Updating database from a list of dictionaries

2019-07-15 00:19发布

问题:

In Python, I have a list of dictionaries. The list is called members and each member has a unique id. For example, the list could look like this:

members = [{'id':1, 'val1':10, 'val2':11},
           {'id':2, 'val1':2, 'val2':34},
           {'id':3, 'val1':350, 'val2':9}]

I want to update my collection with the list of members, updating and inserting new entries as necessary.

Do I need to loop through the members, or is there a faster way?

Here's my attempt, which seems to do what I want but takes a while:

for m in members: 
     collection.update_one( {'id':m['id']}, {'$set': m)}, upsert = True)

Please note that this requires updating each db entry with a different value, namely the one corresponding to its id.

回答1:

With modern pymongo you can use .bulk_write() with the ReplaceOne bulk write operation, in your particular case, or an otherwise appropriate operation

from pymongo import MongoClient
from pymongo import ReplaceOne

client = MongoClient()

db = client.test

members = [
  { 'id': 1, 'val1': 10,  'val2': 11 },
  { 'id': 2, 'val1': 2,   'val2': 34 },
  { 'id': 3, 'val1': 350, 'val2': 9  }
]

db.testcol.bulk_write([
  ReplaceOne(
    { "id": m['id'] },
    m,
    upsert=True
  )
  for m in members
])

Ideally you would not be processing from a source "list" and instead reading in some external "stream" to keep memory requirements down. In a similar way you would just build up the operations list argument for say 1000 operations and then calling .bulk_write() to the server for only every 1000.

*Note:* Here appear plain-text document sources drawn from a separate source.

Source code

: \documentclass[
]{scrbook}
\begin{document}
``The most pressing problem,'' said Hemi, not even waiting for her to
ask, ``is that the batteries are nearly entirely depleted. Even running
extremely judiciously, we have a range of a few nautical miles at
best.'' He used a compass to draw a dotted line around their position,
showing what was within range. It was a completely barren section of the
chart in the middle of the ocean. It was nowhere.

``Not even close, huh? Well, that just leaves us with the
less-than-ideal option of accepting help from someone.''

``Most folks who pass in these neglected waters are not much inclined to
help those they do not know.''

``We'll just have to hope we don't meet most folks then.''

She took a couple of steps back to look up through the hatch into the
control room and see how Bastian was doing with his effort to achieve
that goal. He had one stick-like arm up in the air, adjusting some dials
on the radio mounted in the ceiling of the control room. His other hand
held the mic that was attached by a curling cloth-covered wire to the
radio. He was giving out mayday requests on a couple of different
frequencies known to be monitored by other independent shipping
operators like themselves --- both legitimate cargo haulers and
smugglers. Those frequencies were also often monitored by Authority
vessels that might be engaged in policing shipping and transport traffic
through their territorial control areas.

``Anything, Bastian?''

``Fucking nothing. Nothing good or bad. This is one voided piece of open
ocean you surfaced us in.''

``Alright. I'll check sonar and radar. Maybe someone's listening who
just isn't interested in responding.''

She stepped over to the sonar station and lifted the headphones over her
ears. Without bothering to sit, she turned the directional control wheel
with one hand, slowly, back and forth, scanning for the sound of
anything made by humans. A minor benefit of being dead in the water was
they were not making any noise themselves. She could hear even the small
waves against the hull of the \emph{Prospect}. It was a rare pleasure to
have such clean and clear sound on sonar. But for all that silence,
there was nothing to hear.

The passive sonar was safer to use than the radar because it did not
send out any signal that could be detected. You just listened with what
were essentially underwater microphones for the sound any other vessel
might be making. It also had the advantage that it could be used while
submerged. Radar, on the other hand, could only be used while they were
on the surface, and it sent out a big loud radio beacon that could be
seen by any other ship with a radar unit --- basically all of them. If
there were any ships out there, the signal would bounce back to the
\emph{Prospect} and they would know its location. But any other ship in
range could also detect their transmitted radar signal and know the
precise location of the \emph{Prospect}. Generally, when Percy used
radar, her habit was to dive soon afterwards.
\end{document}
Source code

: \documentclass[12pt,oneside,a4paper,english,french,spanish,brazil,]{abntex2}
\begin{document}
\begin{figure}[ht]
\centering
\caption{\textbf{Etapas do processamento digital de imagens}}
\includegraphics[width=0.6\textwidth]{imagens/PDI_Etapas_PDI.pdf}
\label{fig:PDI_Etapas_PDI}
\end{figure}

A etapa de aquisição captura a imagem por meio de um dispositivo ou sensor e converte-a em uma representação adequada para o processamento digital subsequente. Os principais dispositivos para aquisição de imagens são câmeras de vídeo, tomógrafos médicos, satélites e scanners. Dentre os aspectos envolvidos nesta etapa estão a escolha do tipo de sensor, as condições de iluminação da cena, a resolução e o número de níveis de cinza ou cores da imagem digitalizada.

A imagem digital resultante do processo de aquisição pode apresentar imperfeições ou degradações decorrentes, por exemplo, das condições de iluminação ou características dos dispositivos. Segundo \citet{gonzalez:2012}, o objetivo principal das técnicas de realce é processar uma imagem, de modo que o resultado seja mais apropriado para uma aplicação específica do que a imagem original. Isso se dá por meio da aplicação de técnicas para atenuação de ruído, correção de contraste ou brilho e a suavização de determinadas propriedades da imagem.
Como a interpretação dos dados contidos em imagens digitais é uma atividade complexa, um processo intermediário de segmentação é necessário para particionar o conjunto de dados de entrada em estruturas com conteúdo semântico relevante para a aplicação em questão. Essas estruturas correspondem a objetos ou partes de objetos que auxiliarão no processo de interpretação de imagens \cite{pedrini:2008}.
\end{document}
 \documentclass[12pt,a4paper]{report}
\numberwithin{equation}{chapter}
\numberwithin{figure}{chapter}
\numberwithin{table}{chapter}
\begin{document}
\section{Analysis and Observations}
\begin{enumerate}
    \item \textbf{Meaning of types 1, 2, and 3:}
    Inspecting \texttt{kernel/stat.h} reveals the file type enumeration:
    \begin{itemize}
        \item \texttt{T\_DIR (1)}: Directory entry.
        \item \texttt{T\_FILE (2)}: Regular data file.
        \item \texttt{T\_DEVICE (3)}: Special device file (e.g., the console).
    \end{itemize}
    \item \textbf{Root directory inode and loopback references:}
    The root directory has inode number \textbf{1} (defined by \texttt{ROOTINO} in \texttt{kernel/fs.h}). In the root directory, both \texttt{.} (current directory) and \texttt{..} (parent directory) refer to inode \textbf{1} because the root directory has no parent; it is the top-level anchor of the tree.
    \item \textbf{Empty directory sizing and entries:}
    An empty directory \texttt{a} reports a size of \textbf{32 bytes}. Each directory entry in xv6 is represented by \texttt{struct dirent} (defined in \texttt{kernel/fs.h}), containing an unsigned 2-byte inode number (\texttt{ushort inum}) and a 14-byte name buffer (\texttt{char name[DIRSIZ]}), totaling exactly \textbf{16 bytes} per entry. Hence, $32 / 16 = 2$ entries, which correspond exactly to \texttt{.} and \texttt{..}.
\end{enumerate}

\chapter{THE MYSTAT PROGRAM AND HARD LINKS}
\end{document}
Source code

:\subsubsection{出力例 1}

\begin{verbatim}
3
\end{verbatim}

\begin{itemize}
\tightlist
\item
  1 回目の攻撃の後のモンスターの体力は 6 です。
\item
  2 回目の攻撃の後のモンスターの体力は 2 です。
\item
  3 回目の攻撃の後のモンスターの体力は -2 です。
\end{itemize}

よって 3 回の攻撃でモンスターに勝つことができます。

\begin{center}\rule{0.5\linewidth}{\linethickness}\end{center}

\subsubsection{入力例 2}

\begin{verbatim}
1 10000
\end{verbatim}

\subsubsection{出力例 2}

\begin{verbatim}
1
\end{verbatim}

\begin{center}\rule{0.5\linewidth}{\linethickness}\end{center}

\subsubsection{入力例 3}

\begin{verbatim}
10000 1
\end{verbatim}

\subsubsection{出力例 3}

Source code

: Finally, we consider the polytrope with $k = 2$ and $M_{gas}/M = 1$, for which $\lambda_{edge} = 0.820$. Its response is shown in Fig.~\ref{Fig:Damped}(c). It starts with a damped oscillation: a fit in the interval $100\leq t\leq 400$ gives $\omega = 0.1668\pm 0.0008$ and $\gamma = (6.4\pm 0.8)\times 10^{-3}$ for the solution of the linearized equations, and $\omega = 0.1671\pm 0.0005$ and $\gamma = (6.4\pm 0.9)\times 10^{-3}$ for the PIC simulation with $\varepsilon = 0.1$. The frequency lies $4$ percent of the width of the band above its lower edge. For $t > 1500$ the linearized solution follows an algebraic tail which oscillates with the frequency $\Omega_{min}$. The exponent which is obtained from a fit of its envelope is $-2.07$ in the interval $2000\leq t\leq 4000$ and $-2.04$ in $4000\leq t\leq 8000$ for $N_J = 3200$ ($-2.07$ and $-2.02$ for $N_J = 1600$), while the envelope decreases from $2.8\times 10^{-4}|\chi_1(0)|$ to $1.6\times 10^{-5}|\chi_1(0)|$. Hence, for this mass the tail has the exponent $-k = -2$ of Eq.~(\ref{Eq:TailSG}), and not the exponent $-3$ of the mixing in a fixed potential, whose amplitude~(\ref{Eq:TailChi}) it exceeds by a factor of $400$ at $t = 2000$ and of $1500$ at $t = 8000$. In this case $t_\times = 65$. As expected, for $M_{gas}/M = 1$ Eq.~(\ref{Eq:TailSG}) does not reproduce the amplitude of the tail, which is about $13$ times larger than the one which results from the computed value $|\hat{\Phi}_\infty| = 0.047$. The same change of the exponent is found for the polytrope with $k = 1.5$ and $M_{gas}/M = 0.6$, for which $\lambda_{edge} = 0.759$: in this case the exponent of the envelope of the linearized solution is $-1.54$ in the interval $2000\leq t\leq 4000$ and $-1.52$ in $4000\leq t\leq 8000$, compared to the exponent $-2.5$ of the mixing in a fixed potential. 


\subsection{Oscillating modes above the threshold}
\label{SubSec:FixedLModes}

But the whole point is that with .bulk_write() you are sending your "batch" all at once and with only one response, rather than as separate requests with separate responses, which creates overhead and takes time.

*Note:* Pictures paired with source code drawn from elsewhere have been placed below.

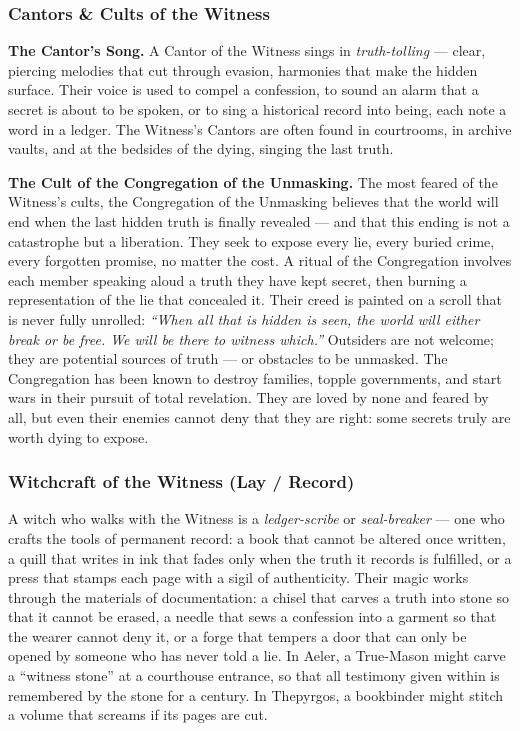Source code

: \subsubsection*{Cantors \& Cults of the Witness}

\textbf{The Cantor's Song.} A Cantor of the Witness sings in \textit{truth-tolling} --- clear, piercing melodies that cut through evasion, harmonies that make the hidden surface. Their voice is used to compel a confession, to sound an alarm that a secret is about to be spoken, or to sing a historical record into being, each note a word in a ledger. The Witness's Cantors are often found in courtrooms, in archive vaults, and at the bedsides of the dying, singing the last truth.

\textbf{The Cult of the Congregation of the Unmasking.} The most feared of the Witness's cults, the Congregation of the Unmasking believes that the world will end when the last hidden truth is finally revealed --- and that this ending is not a catastrophe but a liberation. They seek to expose every lie, every buried crime, every forgotten promise, no matter the cost. A ritual of the Congregation involves each member speaking aloud a truth they have kept secret, then burning a representation of the lie that concealed it. Their creed is painted on a scroll that is never fully unrolled: \textit{``When all that is hidden is seen, the world will either break or be free. We will be there to witness which.''} Outsiders are not welcome; they are potential sources of truth --- or obstacles to be unmasked. The Congregation has been known to destroy families, topple governments, and start wars in their pursuit of total revelation. They are loved by none and feared by all, but even their enemies cannot deny that they are right: some secrets truly are worth dying to expose.

\subsubsection*{Witchcraft of the Witness (Lay / Record)}

A witch who walks with the Witness is a \textit{ledger-scribe} or \textit{seal-breaker} --- one who crafts the tools of permanent record: a book that cannot be altered once written, a quill that writes in ink that fades only when the truth it records is fulfilled, or a press that stamps each page with a sigil of authenticity. Their magic works through the materials of documentation: a chisel that carves a truth into stone so that it cannot be erased, a needle that sews a confession into a garment so that the wearer cannot deny it, or a forge that tempers a door that can only be opened by someone who has never told a lie. In Aeler, a True-Mason might carve a ``witness stone'' at a courthouse entrance, so that all testimony given within is remembered by the stone for a century. In Thepyrgos, a bookbinder might stitch a volume that screams if its pages are cut.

Also using this API method actually uses the "Bulk API" underneath in supported servers, but degrades to making the individual calls for you when the server version does not support the "Bulk" methods.



回答2:

Use update_many if you have the same values.

But if you have different values, you can not update two documents at once with a MongoDB query. You will always have to do that in two queries. You can of course set a value of a field to the same value, or increment with the same number, but you can not do two distinct updates in MongoDB with the same query.